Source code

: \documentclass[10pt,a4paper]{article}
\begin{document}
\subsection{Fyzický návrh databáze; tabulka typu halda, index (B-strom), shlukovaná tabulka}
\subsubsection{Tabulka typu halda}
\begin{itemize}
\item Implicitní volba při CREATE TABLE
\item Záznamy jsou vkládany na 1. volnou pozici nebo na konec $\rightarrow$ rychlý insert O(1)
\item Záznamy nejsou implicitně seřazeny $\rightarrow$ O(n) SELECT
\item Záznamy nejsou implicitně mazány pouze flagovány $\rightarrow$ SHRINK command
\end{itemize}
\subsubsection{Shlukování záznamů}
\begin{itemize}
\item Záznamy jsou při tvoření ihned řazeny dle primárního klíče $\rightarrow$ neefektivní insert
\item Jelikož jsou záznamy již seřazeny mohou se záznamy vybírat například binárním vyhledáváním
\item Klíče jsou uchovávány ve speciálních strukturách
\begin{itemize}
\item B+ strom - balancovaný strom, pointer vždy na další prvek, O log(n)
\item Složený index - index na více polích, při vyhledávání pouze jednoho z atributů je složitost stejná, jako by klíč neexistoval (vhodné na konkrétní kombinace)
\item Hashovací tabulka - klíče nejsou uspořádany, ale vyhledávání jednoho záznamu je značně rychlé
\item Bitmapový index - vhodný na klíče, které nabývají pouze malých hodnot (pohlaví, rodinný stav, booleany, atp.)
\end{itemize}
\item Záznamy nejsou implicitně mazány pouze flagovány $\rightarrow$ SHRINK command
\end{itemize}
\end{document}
━━━━━━━━━━━━━━━━━━━━
» YOUR GOAL
Please print the records above exactly, leaving nothing out.

» SOLUTION TO THIS EXERCISE
Source code

: \documentclass[10pt,a4paper]{article}
\begin{document}
\subsection{Fyzický návrh databáze; tabulka typu halda, index (B-strom), shlukovaná tabulka}
\subsubsection{Tabulka typu halda}
\begin{itemize}
\item Implicitní volba při CREATE TABLE
\item Záznamy jsou vkládany na 1. volnou pozici nebo na konec $\rightarrow$ rychlý insert O(1)
\item Záznamy nejsou implicitně seřazeny $\rightarrow$ O(n) SELECT
\item Záznamy nejsou implicitně mazány pouze flagovány $\rightarrow$ SHRINK command
\end{itemize}
\subsubsection{Shlukování záznamů}
\begin{itemize}
\item Záznamy jsou při tvoření ihned řazeny dle primárního klíče $\rightarrow$ neefektivní insert
\item Jelikož jsou záznamy již seřazeny mohou se záznamy vybírat například binárním vyhledáváním
\item Klíče jsou uchovávány ve speciálních strukturách
\begin{itemize}
\item B+ strom - balancovaný strom, pointer vždy na další prvek, O log(n)
\item Složený index - index na více polích, při vyhledávání pouze jednoho z atributů je složitost stejná, jako by klíč neexistoval (vhodné na konkrétní kombinace)
\item Hashovací tabulka - klíče nejsou uspořádany, ale vyhledávání jednoho záznamu je značně rychlé
\item Bitmapový index - vhodný na klíče, které nabývají pouze malých hodnot (pohlaví, rodinný stav, booleany, atp.)
\end{itemize}
\item Záznamy nejsou implicitně mazány pouze flagovány $\rightarrow$ SHRINK command
\end{itemize}
\end{document}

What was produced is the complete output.